***** Materials provided *****

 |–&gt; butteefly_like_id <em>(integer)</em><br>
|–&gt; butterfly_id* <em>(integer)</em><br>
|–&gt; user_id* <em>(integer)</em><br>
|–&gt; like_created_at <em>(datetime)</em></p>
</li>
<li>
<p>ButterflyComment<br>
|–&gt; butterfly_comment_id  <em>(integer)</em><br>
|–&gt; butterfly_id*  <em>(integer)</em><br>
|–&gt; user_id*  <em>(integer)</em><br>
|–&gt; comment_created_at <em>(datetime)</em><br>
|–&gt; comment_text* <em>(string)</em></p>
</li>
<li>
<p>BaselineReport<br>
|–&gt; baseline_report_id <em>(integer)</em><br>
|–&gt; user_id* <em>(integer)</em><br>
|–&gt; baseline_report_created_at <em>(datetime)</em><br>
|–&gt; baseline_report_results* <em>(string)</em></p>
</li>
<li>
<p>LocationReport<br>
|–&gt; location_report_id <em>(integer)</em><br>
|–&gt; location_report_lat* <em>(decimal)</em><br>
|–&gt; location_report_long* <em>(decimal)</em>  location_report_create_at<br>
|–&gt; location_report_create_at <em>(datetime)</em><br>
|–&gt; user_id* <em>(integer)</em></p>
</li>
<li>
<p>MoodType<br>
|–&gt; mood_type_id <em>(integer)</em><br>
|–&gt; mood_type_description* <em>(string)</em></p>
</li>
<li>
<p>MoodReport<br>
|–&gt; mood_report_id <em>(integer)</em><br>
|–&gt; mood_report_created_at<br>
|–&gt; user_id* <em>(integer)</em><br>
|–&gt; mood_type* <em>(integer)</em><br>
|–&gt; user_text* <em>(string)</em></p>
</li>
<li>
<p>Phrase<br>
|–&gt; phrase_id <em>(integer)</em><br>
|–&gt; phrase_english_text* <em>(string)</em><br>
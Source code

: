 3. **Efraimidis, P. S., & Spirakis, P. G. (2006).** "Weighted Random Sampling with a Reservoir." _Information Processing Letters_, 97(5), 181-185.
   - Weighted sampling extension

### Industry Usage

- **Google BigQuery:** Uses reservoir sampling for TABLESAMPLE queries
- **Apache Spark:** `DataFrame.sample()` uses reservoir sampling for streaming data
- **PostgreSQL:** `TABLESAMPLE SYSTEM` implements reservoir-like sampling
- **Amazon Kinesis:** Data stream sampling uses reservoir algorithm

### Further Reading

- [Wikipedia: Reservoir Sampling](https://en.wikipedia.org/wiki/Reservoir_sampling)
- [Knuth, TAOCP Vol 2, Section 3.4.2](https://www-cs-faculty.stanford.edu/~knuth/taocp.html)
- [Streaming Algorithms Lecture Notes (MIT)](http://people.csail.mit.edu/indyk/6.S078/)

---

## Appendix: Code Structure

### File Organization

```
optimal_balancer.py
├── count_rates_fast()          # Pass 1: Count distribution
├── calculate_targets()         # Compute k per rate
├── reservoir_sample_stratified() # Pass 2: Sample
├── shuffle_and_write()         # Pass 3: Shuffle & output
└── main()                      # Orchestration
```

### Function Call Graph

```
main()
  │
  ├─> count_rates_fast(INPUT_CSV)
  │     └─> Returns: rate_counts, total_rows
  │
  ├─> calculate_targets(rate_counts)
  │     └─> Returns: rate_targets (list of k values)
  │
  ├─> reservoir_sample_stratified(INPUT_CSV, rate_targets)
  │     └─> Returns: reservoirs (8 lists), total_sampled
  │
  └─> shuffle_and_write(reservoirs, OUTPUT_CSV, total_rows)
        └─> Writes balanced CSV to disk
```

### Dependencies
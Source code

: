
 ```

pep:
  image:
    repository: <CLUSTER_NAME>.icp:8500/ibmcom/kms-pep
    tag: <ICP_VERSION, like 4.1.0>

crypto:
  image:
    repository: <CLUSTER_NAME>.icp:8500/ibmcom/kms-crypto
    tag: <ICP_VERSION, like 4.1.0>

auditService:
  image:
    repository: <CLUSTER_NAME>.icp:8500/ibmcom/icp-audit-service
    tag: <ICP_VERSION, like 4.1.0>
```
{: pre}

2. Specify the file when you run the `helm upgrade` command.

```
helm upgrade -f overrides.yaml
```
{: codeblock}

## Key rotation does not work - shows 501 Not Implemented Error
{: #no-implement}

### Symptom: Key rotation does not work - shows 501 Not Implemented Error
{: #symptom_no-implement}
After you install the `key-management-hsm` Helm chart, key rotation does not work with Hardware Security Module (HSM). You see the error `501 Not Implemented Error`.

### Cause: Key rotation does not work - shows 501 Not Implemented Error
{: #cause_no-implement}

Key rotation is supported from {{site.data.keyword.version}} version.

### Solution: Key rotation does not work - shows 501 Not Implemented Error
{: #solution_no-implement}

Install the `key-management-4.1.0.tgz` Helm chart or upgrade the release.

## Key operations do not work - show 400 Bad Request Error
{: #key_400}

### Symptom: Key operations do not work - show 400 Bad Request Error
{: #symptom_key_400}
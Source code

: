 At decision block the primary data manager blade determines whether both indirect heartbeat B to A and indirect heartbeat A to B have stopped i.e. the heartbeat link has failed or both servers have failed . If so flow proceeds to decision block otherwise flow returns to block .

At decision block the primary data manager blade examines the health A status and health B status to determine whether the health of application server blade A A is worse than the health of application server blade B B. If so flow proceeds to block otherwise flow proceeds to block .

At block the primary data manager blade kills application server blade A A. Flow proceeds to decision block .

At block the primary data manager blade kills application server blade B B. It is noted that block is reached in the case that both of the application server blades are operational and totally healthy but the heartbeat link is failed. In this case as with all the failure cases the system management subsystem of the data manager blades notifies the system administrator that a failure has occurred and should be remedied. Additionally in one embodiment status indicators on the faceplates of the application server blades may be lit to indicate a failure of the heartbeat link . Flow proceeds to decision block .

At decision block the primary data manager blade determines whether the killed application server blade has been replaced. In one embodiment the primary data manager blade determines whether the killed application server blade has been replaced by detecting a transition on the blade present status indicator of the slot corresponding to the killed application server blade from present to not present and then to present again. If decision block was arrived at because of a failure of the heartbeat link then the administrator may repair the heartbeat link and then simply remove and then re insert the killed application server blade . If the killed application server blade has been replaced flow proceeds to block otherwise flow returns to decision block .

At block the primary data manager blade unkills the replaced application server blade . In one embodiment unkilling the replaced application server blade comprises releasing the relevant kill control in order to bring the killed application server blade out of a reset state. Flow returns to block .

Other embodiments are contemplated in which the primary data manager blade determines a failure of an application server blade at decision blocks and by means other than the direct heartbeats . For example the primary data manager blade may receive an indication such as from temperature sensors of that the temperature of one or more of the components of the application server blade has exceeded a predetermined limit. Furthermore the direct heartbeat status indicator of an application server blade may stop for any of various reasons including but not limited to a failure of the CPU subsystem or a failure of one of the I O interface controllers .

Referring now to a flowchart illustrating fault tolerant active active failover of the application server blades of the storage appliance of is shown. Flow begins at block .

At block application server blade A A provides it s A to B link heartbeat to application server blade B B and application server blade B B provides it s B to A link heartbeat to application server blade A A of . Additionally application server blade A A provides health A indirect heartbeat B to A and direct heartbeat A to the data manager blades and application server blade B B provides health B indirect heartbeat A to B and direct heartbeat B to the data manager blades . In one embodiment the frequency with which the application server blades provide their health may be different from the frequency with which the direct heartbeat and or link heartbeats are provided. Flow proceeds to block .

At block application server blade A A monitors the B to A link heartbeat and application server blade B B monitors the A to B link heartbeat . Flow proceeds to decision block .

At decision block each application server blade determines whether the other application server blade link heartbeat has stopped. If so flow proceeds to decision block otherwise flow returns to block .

*****

Your goal: Once you reach the line with "### Further Reading" in the data above, copy it and every line after it exactly, up to and including the line with "- [Knuth, TAOCP".

Answer to this exercise:
### Further Reading

- [Wikipedia: Reservoir Sampling](https://en.wikipedia.org/wiki/Reservoir_sampling)
- [Knuth, TAOCP Vol 2, Section 3.4.2](https://www-cs-faculty.stanford.edu/~knuth/taocp.html)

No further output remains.